Pendant des décennies, nous nous sommes bercés de l’illusion que l’élection présidentielle n’était qu’un grand inventaire national, un arbitrage entre le prix de l’essence et l’âge de la retraite. Mais le confort de l’insularité électorale a vécu. Alors que les crises s’empilent – de l’agression russe en Ukraine au bras de fer dans le détroit de Taiwan, de l’embrasement du Proche-Orient à l’instabilité chronique du Sahel – la fonction présidentielle a muté. Là où les premiers présidents consacraient la moitié de leur temps aux affaires du monde, le prochain locataire de l’Elysée devra y consacrer 95 % de son énergie. En 2027, le scrutin ne se jouera pas sur les promesses domestiques, mais sur la capacité des candidats à incarner, enfin, cette grandeur nécessaire à notre survie géopolitique.

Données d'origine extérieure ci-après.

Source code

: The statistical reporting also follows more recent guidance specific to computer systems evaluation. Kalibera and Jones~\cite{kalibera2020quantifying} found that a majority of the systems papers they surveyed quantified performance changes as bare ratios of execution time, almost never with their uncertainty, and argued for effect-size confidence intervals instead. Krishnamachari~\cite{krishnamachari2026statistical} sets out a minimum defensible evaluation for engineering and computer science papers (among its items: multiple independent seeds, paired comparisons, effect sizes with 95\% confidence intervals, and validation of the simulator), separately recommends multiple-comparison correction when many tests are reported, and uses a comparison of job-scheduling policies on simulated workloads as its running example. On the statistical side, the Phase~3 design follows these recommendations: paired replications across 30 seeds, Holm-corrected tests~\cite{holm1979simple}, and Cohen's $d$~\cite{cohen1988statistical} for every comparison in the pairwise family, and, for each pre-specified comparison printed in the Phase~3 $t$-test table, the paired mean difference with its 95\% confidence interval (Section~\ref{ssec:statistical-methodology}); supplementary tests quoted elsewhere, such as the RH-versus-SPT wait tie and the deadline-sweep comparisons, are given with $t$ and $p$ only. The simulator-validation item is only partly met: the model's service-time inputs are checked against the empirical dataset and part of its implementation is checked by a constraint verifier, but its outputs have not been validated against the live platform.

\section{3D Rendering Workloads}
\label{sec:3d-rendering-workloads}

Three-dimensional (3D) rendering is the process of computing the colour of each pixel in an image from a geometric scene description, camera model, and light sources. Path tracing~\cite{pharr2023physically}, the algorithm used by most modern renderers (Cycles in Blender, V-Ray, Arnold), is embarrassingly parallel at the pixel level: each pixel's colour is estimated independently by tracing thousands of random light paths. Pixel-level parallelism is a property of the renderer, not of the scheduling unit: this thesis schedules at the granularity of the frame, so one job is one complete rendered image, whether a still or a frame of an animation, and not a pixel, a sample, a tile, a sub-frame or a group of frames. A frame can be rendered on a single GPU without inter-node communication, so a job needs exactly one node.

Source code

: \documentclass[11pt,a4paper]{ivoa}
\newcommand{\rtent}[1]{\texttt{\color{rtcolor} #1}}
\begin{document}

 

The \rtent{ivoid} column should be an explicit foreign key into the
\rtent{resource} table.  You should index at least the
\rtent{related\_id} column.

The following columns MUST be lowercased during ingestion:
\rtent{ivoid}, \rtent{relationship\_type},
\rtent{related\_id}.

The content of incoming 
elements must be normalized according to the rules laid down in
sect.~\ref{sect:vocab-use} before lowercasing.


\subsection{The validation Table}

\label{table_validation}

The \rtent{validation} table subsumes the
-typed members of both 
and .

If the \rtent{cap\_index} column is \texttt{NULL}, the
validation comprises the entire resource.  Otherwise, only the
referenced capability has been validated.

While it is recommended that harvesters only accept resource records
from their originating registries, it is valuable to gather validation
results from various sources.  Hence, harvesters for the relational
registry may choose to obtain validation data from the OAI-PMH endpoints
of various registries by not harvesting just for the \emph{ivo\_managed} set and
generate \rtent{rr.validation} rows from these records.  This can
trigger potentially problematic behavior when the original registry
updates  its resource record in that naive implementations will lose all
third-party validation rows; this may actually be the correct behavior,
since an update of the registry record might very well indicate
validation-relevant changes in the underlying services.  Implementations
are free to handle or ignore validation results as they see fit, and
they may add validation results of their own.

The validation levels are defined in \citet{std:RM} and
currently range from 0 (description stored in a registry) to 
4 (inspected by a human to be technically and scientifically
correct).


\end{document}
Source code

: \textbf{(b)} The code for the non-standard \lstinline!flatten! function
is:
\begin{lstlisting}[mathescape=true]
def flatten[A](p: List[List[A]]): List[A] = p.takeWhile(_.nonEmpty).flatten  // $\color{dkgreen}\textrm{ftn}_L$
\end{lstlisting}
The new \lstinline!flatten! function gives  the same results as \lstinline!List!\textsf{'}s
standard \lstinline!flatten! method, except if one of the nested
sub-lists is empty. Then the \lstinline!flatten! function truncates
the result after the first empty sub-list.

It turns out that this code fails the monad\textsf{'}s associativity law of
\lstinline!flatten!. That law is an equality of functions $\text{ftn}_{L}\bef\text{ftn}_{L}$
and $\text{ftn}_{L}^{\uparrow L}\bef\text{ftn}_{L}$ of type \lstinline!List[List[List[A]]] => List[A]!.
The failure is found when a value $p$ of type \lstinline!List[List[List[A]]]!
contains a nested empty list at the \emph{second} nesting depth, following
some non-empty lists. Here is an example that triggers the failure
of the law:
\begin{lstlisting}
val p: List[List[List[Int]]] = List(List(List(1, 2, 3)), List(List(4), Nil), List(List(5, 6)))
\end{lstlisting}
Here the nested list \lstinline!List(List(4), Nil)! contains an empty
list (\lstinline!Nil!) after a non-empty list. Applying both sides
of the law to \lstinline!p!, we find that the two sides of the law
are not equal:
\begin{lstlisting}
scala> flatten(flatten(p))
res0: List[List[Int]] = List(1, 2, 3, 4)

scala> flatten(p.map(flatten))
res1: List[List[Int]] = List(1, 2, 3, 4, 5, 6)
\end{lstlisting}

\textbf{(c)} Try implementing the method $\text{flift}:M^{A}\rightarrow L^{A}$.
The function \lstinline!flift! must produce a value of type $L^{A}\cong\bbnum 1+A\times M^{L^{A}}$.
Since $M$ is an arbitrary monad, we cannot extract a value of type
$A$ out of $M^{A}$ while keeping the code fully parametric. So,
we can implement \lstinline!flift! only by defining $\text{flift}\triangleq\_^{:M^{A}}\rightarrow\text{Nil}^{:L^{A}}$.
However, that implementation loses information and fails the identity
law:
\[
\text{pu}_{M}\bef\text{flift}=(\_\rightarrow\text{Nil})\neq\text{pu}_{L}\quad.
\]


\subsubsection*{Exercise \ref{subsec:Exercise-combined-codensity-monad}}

Le rapport au monde des candidats depuis 1974
Contrairement à la légende, les grands tournants de notre vie démocratique ont souvent été dictés par le rapport au monde des candidats à cette élection. En 1974 et en 1981, Valéry Giscard d’Estaing attaque François Mitterrand en agitant le spectre des chars soviétiques à Paris, ou en l’interrogeant sur le cours du mark, déplaçant le débat économique français dans le sillage de l’Europe.